With her position in UMBC’s American Studies department, as professor of the practice and director of the public humanities minor, Minner knows that she’s an obvious person for a well-meaning outsider to query. A community-based visual artist and folklorist from a family of artists, Minner stands out in the Baltimore academic scene because of her many accreditations—she has a BFA, MA, and MFA, all from MICA, and is wrapping up her PhD from the University of Maryland, College Park. She pursued these degrees to become a credentialed authority. “Amongst our people, education is a real value, because we haven’t always had easy access to it,” she explains. 

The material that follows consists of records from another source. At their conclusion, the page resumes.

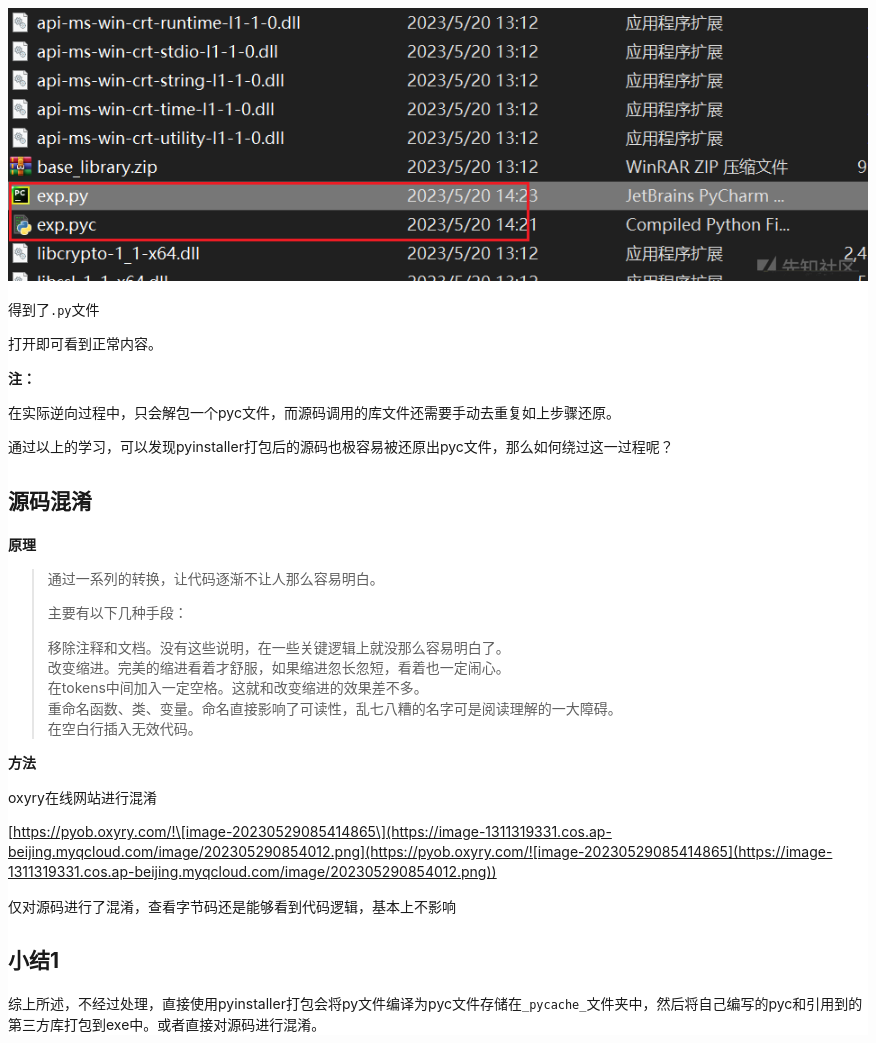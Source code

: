 [![](assets/1701071996-1a5fa3206c542ebf37bed1c737d94da4.png)](https://xzfile.aliyuncs.com/media/upload/picture/20231124095603-9fc2585e-8a6c-1.png)

得到了`.py`文件

打开即可看到正常内容。

**注：**

在实际逆向过程中，只会解包一个pyc文件，而源码调用的库文件还需要手动去重复如上步骤还原。

通过以上的学习，可以发现pyinstaller打包后的源码也极容易被还原出pyc文件，那么如何绕过这一过程呢？

## 源码混淆

**原理**

> 通过一系列的转换，让代码逐渐不让人那么容易明白。
> 
> 主要有以下几种手段：
> 
> 移除注释和文档。没有这些说明，在一些关键逻辑上就没那么容易明白了。  
> 改变缩进。完美的缩进看着才舒服，如果缩进忽长忽短，看着也一定闹心。  
> 在tokens中间加入一定空格。这就和改变缩进的效果差不多。  
> 重命名函数、类、变量。命名直接影响了可读性，乱七八糟的名字可是阅读理解的一大障碍。  
> 在空白行插入无效代码。

**方法**

oxyry在线网站进行混淆

[https://pyob.oxyry.com/!\[image-20230529085414865\](https://image-1311319331.cos.ap-beijing.myqcloud.com/image/202305290854012.png](https://pyob.oxyry.com/![image-20230529085414865](https://image-1311319331.cos.ap-beijing.myqcloud.com/image/202305290854012.png))

仅对源码进行了混淆，查看字节码还是能够看到代码逻辑，基本上不影响

## 小结1

综上所述，不经过处理，直接使用pyinstaller打包会将py文件编译为pyc文件存储在`_pycache_`文件夹中，然后将自己编写的pyc和引用到的第三方库打包到exe中。或者直接对源码进行混淆。

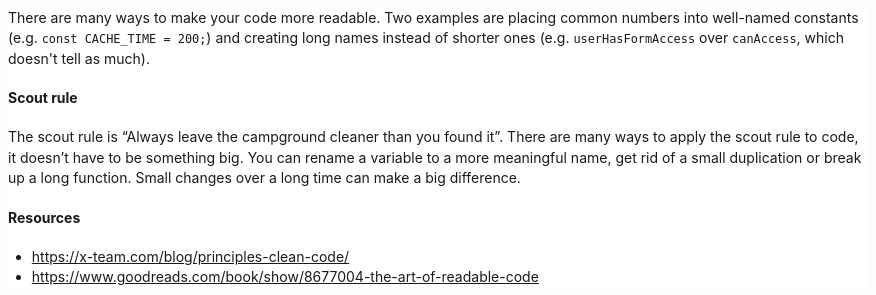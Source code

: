 There are many ways to make your code more readable. Two examples are placing common numbers into well-named constants (e.g. `const CACHE_TIME = 200;`) and creating long names instead of shorter ones (e.g. `userHasFormAccess` over `canAccess`, which doesn't tell as much).

#### Scout rule

The scout rule is “Always leave the campground cleaner than you found it”. There are many ways to apply the scout rule to code, it doesn’t have to be something big. You can rename a variable to a more meaningful name, get rid of a small duplication or break up a long function. Small changes over a long time can make a big difference.

#### Resources

- https://x-team.com/blog/principles-clean-code/
- https://www.goodreads.com/book/show/8677004-the-art-of-readable-code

In conversation, Minner exudes a rare magnetic kindness: She’s easy to talk to, her thick Dundalk accent cutting through like a warm hug of immediate familiarity. I met Minner at the Baltimore American Indian Center to learn about her PhD project, “The Reservation,” which is part oral history, part mapping project, part lecture series, and an eventual book about the Lumbee tribe in Baltimore. The title of the project is a play on a nation’s typical relationship with the United States government (Lumbees have never had a designated reservation) and is what the Lumbee elders previously called the neighborhood where their community was concentrated. Together with a group of elders, Minner has been compiling a map of the old Lumbee neighborhood, centered on Broadway and East Baltimore Street in the Upper Fells Point and Washington Hill neighborhoods. Much of the built landscape they are mapping no longer exists, lost to urban renewal. “Basically everything we had was knocked down and redeveloped,” Minner clarifies—parks and condos have replaced stores and bars.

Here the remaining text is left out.